On March 5, Assad told his parliament that Syria's 14,000 troops would be redeployed to Lebanon's eastern Bekaa Valley by March 31, but a complete troop withdrawal would be deferred until after later negotiations.
Two days later, Assad and Emile Lahoud, the pro-Syrian Lebanese president, issued a joint statement saying a full Syrian withdrawal would require further negotiations with a future Lebanese government. Parliamentary elections and the naming of a new government are slated for April and May.
Syria began pulling back some of its troops to the Bekaa on Tuesday. On Saturday, residents in the mountain towns of Aley and Bhamdoun east of Beirut said all Syrian intelligence officers had left those areas and headed toward Hammana, high in the mountains but still in central Lebanon. Agents also remained in Beirut.

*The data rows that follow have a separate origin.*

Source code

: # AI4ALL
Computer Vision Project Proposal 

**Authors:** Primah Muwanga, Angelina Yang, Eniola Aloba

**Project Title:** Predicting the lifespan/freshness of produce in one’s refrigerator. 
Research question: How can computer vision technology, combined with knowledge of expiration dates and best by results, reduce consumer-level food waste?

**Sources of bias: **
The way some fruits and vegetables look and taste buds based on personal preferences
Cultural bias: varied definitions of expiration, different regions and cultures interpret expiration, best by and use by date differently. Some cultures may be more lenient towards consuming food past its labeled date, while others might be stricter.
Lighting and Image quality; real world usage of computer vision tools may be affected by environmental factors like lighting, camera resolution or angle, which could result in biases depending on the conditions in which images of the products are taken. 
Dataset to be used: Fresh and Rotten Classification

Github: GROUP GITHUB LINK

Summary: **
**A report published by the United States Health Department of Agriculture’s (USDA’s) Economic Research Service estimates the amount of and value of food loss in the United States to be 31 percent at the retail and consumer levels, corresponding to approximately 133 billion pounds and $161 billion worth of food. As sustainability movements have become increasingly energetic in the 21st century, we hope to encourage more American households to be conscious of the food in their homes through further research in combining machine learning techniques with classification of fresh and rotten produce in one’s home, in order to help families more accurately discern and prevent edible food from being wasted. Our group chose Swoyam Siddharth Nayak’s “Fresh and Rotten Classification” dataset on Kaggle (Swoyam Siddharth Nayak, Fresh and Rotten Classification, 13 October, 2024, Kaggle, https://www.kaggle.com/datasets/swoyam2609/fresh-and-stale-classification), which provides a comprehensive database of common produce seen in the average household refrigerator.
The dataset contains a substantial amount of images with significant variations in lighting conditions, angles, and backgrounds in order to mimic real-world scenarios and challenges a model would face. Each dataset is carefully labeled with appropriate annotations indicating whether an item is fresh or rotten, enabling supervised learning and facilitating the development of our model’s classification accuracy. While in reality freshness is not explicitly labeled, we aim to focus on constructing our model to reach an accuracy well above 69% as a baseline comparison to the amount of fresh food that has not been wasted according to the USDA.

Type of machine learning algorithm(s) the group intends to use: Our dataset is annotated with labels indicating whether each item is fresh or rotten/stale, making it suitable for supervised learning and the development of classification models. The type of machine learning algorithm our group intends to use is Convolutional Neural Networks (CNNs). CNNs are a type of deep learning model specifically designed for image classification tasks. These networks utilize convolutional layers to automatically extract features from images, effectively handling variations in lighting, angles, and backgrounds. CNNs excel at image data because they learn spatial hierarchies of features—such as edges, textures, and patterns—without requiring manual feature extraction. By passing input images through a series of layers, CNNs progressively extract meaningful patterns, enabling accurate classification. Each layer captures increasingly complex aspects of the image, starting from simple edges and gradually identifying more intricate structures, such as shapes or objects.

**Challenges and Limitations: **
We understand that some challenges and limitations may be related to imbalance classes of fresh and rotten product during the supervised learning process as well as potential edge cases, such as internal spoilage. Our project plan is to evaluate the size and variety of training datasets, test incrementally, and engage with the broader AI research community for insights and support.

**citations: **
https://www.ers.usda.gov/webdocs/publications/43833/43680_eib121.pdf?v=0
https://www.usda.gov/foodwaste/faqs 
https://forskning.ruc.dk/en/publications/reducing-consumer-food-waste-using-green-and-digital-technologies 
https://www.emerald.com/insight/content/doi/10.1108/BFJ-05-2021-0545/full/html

Nine Syrian intelligence offices remained open in northern Lebanon, which Syrian troops left on Friday, including in the towns of Tripoli, Akkar, Minye and Amyoun. Plainclothes intelligence agents operate from guarded offices in apartment buildings and deal directly with Lebanese.
Pressure on Syria to remove its troops gathered strength when Lebanese presidential elections were upended by Parliament's renewal of Lahoud's six-year term in September. The move was believed taken under Syrian pressure to change the constitution, which banned the incumbent from a new term.
At that point, the United Nations passed Resolution 1559, drafted by the United States and France. It declared Syria must withdraw, stop influencing politics in the country and allow Lebanon to hold presidential elections as scheduled.
On March 4, President Bush demanded Syrian forces and agents leave before Lebanon's parliamentary elections.
The U.N. Security Council is to receive a report from Annan next month that outlines Roed-Larsen's assessment of Syria's implementation of its September resolution. The council will then consider what steps to take next, including possible sanctions if Syria is found in non-compliance.
With Syrian forces and intelligence agents headed to the Bekaa Valley and back into Syria, in some cases, Roed-Larsen said the next stage would see all Syrians cross the border.
"The second stage will lead to a complete and full withdrawal of all Syrian military personnel and the intelligence apparatus," the U.N. envoy said.
Foreign Minister Farouk al-Sharaa and his deputy Walid al-Moualem also attended the meeting in Aleppo, 220 miles north of the capital, Damascus, according to the official Syrian Arab News Agency.
Roed-Larsen, who is on the fourth leg in a Middle East tour that has already taken him to Egypt, Jordan and Lebanon, returns to Lebanon on Sunday.
Syria sent troops to its smaller neighbor in 1976 to help quell what was then a year-old civil war. The troops, at times numbering more than 35,000, remained after the war ended in 1990.
Lebanon's opposition had long rejected Syria's role in their country, but the outcry intensified after the Feb. 14 assassination of former Prime Minister Rafik Hariri, seen as a powerful force moving into the opposition camp. Tens of thousands of Lebanese have protested in the streets, and the international community reissued demands that Syria implement the U.N. resolution.
On Saturday, about 11,000 people from political opposition groups carried colored placards across the street from Hariri's tomb in the central Martyrs Square to form a huge Lebanese red, white and green flag.
They chanted "freedom, truth, national unity."